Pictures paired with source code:

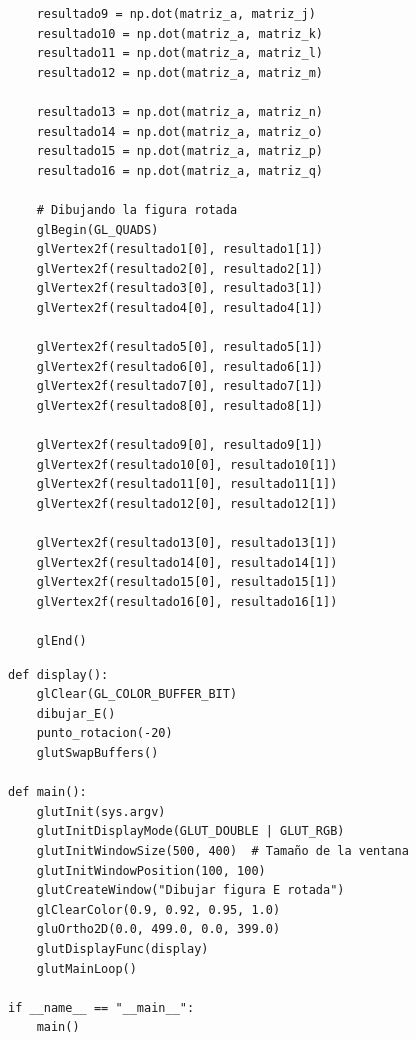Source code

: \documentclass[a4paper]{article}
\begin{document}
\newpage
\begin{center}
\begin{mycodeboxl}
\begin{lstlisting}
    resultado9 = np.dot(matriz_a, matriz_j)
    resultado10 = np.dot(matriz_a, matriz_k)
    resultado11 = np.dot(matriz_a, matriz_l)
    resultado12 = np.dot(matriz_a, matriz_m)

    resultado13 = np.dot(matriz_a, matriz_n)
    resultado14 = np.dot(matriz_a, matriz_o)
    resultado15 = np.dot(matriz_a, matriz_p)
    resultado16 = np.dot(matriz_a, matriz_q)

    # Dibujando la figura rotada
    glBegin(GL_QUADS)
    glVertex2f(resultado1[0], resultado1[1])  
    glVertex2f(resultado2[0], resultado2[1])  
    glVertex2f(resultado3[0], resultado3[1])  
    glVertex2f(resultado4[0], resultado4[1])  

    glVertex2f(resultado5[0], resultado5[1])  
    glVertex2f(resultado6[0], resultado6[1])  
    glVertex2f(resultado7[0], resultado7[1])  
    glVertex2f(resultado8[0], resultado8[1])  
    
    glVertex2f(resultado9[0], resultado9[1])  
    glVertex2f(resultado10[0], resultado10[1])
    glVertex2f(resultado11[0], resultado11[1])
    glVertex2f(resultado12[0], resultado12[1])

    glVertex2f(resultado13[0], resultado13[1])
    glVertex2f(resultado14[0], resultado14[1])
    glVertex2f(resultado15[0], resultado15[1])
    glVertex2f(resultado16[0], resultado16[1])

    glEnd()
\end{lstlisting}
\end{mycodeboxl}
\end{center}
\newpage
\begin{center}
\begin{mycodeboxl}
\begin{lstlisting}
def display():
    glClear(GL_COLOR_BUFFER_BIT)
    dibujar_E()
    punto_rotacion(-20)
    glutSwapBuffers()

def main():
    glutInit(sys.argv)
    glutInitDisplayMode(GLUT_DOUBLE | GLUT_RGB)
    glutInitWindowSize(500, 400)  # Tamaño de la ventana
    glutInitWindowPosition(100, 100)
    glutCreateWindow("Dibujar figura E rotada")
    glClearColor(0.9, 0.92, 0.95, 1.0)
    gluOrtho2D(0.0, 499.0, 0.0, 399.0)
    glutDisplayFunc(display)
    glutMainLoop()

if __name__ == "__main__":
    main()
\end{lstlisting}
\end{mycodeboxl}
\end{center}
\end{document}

> **Exercise brief**: Check each line of the entries, and copy the ones that contain "figura".

> **Output for this exercise**:
    # Dibujando la figura rotada
    glutCreateWindow("Dibujar figura E rotada")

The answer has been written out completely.